+++ Information given

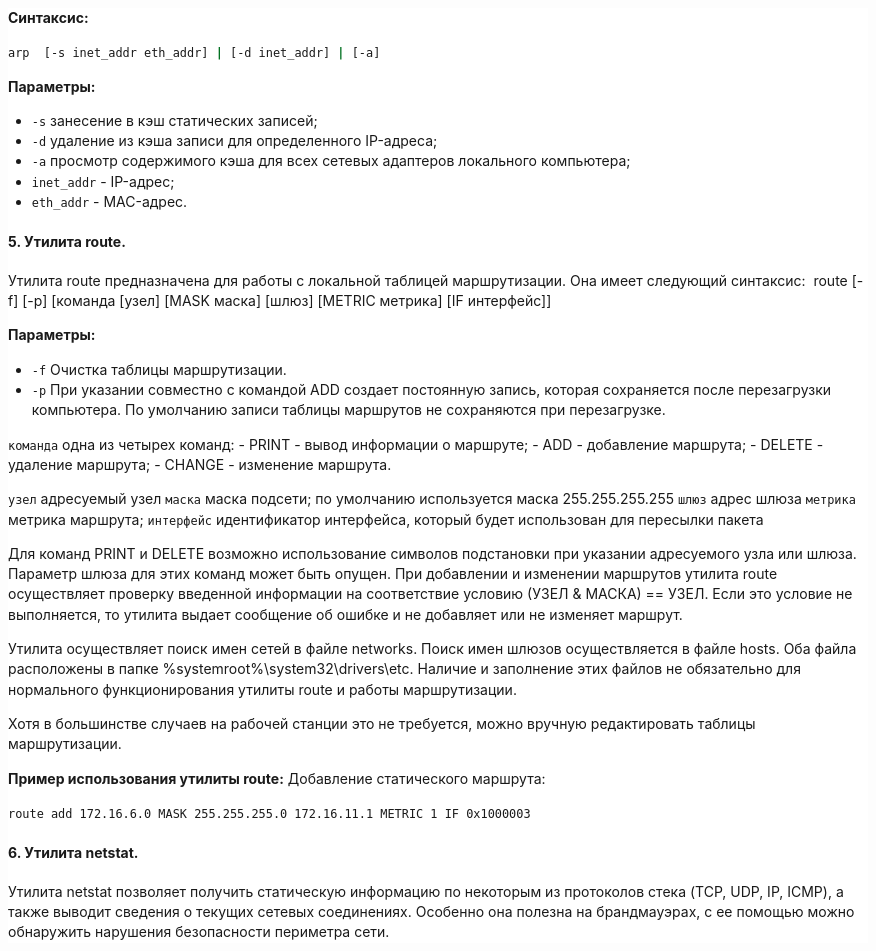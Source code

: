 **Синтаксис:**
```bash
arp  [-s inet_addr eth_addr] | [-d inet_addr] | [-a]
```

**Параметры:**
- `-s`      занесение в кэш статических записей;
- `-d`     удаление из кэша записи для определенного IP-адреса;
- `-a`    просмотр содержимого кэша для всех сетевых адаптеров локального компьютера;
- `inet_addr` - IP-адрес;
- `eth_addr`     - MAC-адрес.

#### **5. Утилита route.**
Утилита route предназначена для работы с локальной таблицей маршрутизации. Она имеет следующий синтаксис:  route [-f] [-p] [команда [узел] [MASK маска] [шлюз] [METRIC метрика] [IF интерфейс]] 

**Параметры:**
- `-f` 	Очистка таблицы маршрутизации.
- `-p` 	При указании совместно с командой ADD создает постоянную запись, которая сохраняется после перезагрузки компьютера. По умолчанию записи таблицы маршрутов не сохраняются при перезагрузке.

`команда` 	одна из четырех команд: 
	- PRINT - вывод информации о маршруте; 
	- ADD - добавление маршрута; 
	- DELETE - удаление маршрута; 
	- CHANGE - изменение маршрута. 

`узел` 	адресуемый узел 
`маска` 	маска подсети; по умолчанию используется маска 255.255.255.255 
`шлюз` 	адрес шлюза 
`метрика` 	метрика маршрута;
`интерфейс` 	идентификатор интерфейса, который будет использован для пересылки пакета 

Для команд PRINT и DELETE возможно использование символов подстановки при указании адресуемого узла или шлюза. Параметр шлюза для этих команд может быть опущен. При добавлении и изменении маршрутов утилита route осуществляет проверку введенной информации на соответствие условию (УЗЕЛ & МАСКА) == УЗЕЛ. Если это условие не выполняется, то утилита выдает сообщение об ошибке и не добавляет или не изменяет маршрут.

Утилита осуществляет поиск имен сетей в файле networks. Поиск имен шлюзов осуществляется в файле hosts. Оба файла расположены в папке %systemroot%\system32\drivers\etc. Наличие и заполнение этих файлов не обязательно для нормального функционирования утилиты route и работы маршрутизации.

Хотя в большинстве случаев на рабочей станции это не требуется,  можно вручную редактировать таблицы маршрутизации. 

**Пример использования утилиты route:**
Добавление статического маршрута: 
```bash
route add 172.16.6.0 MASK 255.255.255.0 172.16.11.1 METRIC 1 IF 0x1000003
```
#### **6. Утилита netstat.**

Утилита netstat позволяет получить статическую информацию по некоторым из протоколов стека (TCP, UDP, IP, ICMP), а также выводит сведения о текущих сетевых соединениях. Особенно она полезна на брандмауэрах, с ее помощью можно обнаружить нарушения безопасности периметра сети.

++++++
+++ Information given

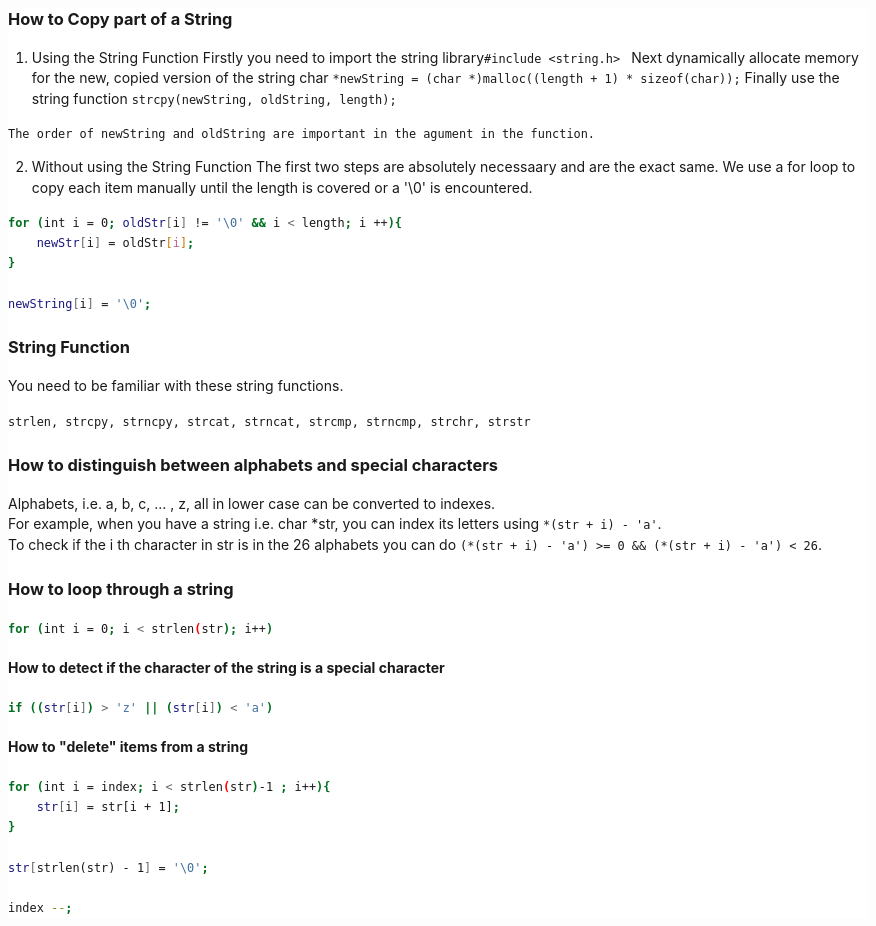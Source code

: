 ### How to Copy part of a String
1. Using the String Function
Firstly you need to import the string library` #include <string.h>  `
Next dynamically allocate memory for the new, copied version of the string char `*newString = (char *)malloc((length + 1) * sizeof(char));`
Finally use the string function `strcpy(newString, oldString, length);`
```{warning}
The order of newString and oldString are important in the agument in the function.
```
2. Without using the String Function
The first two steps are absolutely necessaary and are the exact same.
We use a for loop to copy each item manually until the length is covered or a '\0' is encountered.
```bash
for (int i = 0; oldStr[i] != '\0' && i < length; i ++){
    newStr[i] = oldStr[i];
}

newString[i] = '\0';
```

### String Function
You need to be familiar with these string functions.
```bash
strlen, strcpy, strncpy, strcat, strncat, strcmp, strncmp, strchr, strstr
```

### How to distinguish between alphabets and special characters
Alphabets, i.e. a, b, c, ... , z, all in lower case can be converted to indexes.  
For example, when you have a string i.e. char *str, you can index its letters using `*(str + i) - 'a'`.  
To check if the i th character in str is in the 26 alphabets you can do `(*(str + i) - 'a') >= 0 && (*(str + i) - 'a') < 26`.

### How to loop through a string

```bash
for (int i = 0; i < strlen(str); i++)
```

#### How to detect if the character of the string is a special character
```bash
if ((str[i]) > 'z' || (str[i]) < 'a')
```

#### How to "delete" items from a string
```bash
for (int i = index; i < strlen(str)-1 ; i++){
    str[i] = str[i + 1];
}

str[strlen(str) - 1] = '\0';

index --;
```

++++++

» **Exercise details**
Using the data above, copy each line that contains "MASK".

» **Completed task**
Утилита route предназначена для работы с локальной таблицей маршрутизации. Она имеет следующий синтаксис:  route [-f] [-p] [команда [узел] [MASK маска] [шлюз] [METRIC метрика] [IF интерфейс]] 
route add 172.16.6.0 MASK 255.255.255.0 172.16.11.1 METRIC 1 IF 0x1000003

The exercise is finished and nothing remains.